● **TASK DETAILS**
Check every line of the entries for "hypotheses", and copy the lines that hold it.

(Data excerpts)
• • • • • • •
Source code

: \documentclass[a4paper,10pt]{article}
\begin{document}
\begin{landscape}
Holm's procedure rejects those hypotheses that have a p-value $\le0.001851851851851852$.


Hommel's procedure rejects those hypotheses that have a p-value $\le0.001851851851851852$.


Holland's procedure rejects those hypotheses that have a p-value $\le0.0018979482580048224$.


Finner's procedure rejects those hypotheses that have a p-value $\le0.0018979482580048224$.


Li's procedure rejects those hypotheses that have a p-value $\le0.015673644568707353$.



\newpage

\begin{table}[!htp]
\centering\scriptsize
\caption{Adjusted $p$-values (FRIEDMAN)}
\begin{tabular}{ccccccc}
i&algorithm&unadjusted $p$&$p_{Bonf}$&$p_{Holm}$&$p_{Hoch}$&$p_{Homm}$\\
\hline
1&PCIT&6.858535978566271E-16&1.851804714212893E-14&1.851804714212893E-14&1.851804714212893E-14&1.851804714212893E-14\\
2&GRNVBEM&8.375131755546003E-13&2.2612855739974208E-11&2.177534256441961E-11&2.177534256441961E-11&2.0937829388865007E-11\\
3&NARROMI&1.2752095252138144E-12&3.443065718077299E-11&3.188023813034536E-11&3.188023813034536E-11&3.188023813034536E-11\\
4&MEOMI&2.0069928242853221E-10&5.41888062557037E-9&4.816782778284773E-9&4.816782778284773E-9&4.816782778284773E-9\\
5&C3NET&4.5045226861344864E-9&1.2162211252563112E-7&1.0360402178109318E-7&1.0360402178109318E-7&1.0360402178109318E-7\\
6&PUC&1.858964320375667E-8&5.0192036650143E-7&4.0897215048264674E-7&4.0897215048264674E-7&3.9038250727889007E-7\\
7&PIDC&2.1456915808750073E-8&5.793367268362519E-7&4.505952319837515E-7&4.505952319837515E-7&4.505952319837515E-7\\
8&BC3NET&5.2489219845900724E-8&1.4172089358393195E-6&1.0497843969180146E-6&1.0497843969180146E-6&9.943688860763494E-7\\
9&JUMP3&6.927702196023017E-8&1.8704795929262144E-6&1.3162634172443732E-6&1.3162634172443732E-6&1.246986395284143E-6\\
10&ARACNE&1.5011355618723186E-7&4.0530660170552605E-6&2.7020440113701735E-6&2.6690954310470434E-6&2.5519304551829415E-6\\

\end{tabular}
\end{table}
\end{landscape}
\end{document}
• • • • • • •
● **EXERCISE RESPONSE**
Holm's procedure rejects those hypotheses that have a p-value $\le0.001851851851851852$.
Hommel's procedure rejects those hypotheses that have a p-value $\le0.001851851851851852$.
Holland's procedure rejects those hypotheses that have a p-value $\le0.0018979482580048224$.
Finner's procedure rejects those hypotheses that have a p-value $\le0.0018979482580048224$.
Li's procedure rejects those hypotheses that have a p-value $\le0.015673644568707353$.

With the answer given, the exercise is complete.